Avec cette audition, nous sommes au coeur de notre métier de parlementaires. Les pouvoirs politiques se sont attribué progressivement et quasi-universellement le monopole de la monnaie et les Parlements sont nés du contrôle de cette monnaie.
Je souscris totalement à l'observation d'Éric Bocquet sur cette innovation qui remet en cause le monopole des États, en s'appuyant sur le ressort numérique. Dès lors qu'un système numérique garantit la sécurité absolue des données, leur pérennité, leur universalité, elle remet en cause des évidences connues. Le papier-monnaie, c'est bien, mais c'est la première génération. Nous n'avons aucune raison de penser que la technicité de la chaîne de blocs va se dégrader. Je pense au contraire que nous ne sommes qu'aux balbutiements de ces chaînes de blocs. Nous avons la chance d'avoir un État respectable, une Banque de France extraordinaire, une monnaie européenne, mais ce n'est pas un cas universel. Dans cette compétition à la sécurité, le numérique nous apporte chaque jour des éléments nouveaux.

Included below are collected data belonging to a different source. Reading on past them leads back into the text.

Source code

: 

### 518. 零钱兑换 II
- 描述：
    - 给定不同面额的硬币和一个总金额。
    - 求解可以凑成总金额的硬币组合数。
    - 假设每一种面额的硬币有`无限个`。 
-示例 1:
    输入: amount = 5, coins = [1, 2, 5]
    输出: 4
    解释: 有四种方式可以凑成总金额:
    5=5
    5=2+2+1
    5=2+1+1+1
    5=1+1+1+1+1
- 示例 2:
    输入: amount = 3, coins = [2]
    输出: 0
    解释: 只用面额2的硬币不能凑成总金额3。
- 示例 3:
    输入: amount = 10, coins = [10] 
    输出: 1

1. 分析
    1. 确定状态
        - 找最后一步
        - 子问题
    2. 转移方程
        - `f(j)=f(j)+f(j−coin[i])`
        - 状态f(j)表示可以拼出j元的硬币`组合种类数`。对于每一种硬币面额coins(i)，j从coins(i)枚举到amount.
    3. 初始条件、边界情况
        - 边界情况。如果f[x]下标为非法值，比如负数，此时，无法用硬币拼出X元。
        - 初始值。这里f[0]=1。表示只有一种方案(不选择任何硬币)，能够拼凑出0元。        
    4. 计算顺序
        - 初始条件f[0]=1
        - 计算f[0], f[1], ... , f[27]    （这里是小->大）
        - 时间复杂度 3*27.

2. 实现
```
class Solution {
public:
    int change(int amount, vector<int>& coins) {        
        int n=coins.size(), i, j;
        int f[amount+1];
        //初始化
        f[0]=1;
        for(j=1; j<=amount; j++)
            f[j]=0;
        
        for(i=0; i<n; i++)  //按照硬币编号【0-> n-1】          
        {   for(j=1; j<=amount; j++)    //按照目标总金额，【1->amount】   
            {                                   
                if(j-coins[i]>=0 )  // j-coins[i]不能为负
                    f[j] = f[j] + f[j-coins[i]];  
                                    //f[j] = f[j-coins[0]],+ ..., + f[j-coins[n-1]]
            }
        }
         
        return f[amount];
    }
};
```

Les dispositions juridiques actuelles se focalisent sur la lutte contre le blanchiment. Tous les contribuables ressortent des directives anti-blanchiment, alors qu'ils sont honnêtes à 98 % - comme c'est le cas des hommes politiques. Lorsqu'un contribuable à jour de ses paiements va demander son argent en espèces à sa banque, il se voit opposer une impossibilité. On ne peut pas utiliser librement son argent : il faut donner une justification. Ce sentiment de malaise est ignoré par les banques. En outre, de moins en moins de contribuables paient de plus en plus d'impôts - 80 % de l'impôt sur le revenu est payé par 20 % d'entre eux. Cette situation offre une voie royale au développement de nouveaux actifs.

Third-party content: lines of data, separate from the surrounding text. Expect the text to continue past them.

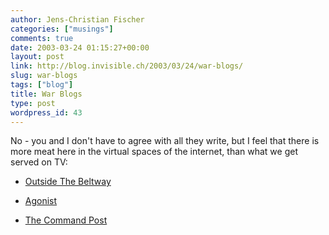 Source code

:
 ```yaml
---
author: Jens-Christian Fischer
categories: ["musings"]
comments: true
date: 2003-03-24 01:15:27+00:00
layout: post
link: http://blog.invisible.ch/2003/03/24/war-blogs/
slug: war-blogs
tags: ["blog"]
title: War Blogs
type: post
wordpress_id: 43
---
```


No - you and I don't have to agree with all they write, but I feel that there is more meat here in the virtual spaces of the internet, than what we get served on TV:





  * [Outside The Beltway](http://outsidethebeltway.blogspot.com/)


  * [Agonist](http://www.agonist.org/)


  * [The Command Post](http://216.134.209.67/~command/)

L'art contemporain n'est-il pas lui-même une création de valeur parfaitement artificielle qui facilite la circulation des actifs ?
Je souhaite que la commission des finances continue de travailler sur ce sujet, lié à l'excès d'encadrement des libertés individuelles. Nous adorons la transparence, mais ceux qui travaillent et paient des impôts ont envie d'échapper à un suivi absolu. À nous, législateur, de trouver le juste équilibre.
Tout ceci écarte le bonheur qu'il y a à être contribuable !
La distinction entre bitcoin et chaîne de blocs était importante. Je reste interrogatif quant à l'intérêt économique, social et sociétal de ces crypto-actifs. Ils favorisent la spéculation et l'on peut craindre le caractère douteux de certaines actions.
Ce phénomène contribue à créer de la monnaie puisqu'il a une fonction d'échange. Cela remet en cause la régulation et fait courir un risque de bulle spéculative. Dès lors, comment conserver un rôle politique et éviter un développement sans aucune maîtrise publique et politique ?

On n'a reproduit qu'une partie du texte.